▸ **About this task**
Your task is to reproduce, exactly and only, the lines running from the line containing "request edge converts" to the end of the data below, both included.

----------------

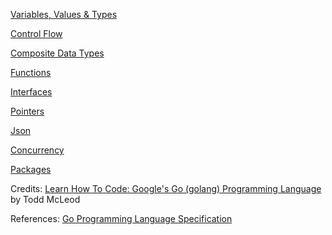 [Variables, Values & Types](Variables%2C%20Values%20%26%20Types/README.md)

[Control Flow](Control%20Flow/README.md)

[Composite Data Types](Composite%20Data%20Types/README.md)

[Functions](Functions/README.md)

[Interfaces](Interfaces/README.md)

[Pointers](Pointers/README.md)

[Json](Json/README.md)

[Concurrency](Concurrency/README.md)

[Packages](Packages/README.md)

Credits: [Learn How To Code: Google's Go (golang) Programming Language](https://www.udemy.com/course/learn-how-to-code/) by Todd McLeod

References: [Go Programming Language Specification](https://golang.org/ref/spec)
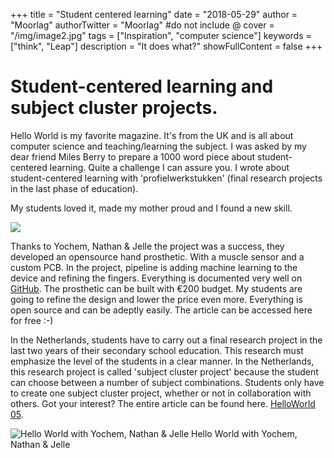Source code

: 
+++
title = "Student centered learning"
date = "2018-05-29"
author = "Moorlag"
authorTwitter = "Moorlag" #do not include @
cover = "/img/image2.jpg"
tags = ["Inspiration", "computer science"]
keywords = ["think", "Leap"]
description = "It does what?"
showFullContent = false
+++
# Student-centered learning and subject cluster projects.

Hello World is my favorite magazine. It's from the UK and is all about computer science and teaching/learning the subject. I was asked by my dear friend Miles Berry to prepare a 1000 word piece about student-centered learning. Quite a challenge I can assure you. I wrote about student-centered learning with 'profielwerkstukken' (final research projects in the last phase of education).

My students loved it, made my mother proud and I found a new skill.

![](https://camo.githubusercontent.com/023864bc52ab9582caaf4bb8ed1832fef0cfbe41/68747470733a2f2f6d656469612e67697068792e636f6d2f6d656469612f336f366e555950394144627632674136524f2f67697068792e676966)

Thanks to Yochem, Nathan & Jelle the project was a success, they developed an opensource hand prosthetic. With a muscle sensor and a custom PCB. In the project, pipeline is adding machine learning to the device and refining the fingers. Everything is documented very well on [GitHub](https://github.com/3PMAP). The prosthetic can be built with €200 budget. My students are going to refine the design and lower the price even more. Everything is open source and can be adeptly easily. The article can be accessed here for free :-)

In the Netherlands, students have to carry out a final research project in the last two years of their secondary school education. This research must emphasize the level of the students in a clear manner. In the Netherlands, this research project is called 'subject cluster project' because the student can choose between a number of subject combinations. Students only have to create one subject cluster project, whether or not in collaboration with others. Got your interest? The entire article can be found here. [HelloWorld 05](/img/HelloWorld05.pdf).

![Hello World with Yochem, Nathan & Jelle](/img/HW_PWS_Students.png) Hello World with Yochem, Nathan & Jelle

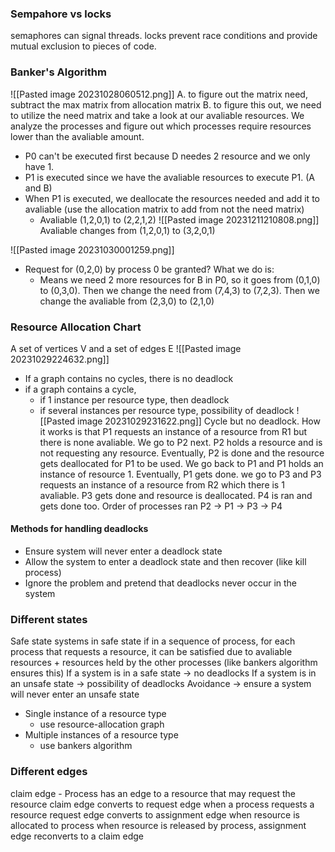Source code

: 
### Sempahore vs locks
semaphores can signal threads. locks prevent race conditions and provide mutual exclusion to pieces of code. 

### Banker's Algorithm
![[Pasted image 20231028060512.png]]
A. to figure out the matrix need, subtract the max matrix from allocation matrix
B. to figure this out, we need to utilize the need matrix and take a look at our avaliable resources. We analyze the processes and figure out which processes require resources lower than the avaliable amount. 
- P0 can't be executed first because D needes 2 resource and we only have 1. 
- P1 is executed since we have the avaliable resources to execute P1. (A and B)
- When P1 is executed, we deallocate the resources needed and add it to avaliable (use the allocation matrix to add from not the need matrix)
	- Avaliable (1,2,0,1) to (2,2,1,2)
![[Pasted image 20231211210808.png]]
Avaliable changes from (1,2,0,1) to (3,2,0,1) 


![[Pasted image 20231030001259.png]]
- Request for (0,2,0) by process 0 be granted? What we do is:
	- Means we need 2 more resources for B in P0, so it goes from (0,1,0) to (0,3,0). Then we change the need from (7,4,3) to (7,2,3). Then we change the avaliable from (2,3,0) to (2,1,0)




### Resource Allocation Chart
A set of vertices V and a set of edges E
![[Pasted image 20231029224632.png]]
- If a graph contains no cycles, there is no deadlock
- if a graph contains a cycle, 
	- if 1 instance per resource type, then deadlock
	- if several instances per resource type, possibility of deadlock
![[Pasted image 20231029231622.png]]
Cycle but no deadlock. How it works is that P1 requests an instance of a resource from R1 but there is none avaliable. We go to P2 next. P2 holds a resource and is not requesting any resource. Eventually, P2 is done and the resource gets deallocated for P1 to be used. We go back to P1 and P1 holds an instance of resource 1. Eventually, P1 gets done. we go to P3 and P3 requests an instance of a resource from R2 which there is 1 avaliable. P3 gets done and resource is deallocated. P4 is ran and gets done too.
Order of processes ran P2 -> P1 -> P3 -> P4

#### Methods for handling deadlocks
- Ensure system will never enter a deadlock state 
- Allow the system to enter a deadlock state and then recover (like kill process)
- Ignore the problem and pretend that deadlocks never occur in the system

### Different states
Safe state
	systems in safe state if in a sequence of process, for each process that requests a resource, it can be satisfied due to avaliable resources + resources held by the other processes (like bankers algorithm ensures this)
If a system is in a safe state -> no deadlocks
If a system is in an unsafe state -> possibility of deadlocks
Avoidance -> ensure a system will never enter an unsafe state
- Single instance of a resource type
	- use resource-allocation graph
- Multiple instances of a resource type
	- use bankers algorithm

### Different edges
claim edge - Process has an edge to a resource  that may request the resource
claim edge converts to request edge when a process requests a resource 
request edge converts to assignment edge when resource is allocated to process
when resource is released by process, assignment edge reconverts to a claim edge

----------------

▸ **Exercise result**
request edge converts to assignment edge when resource is allocated to process
when resource is released by process, assignment edge reconverts to a claim edge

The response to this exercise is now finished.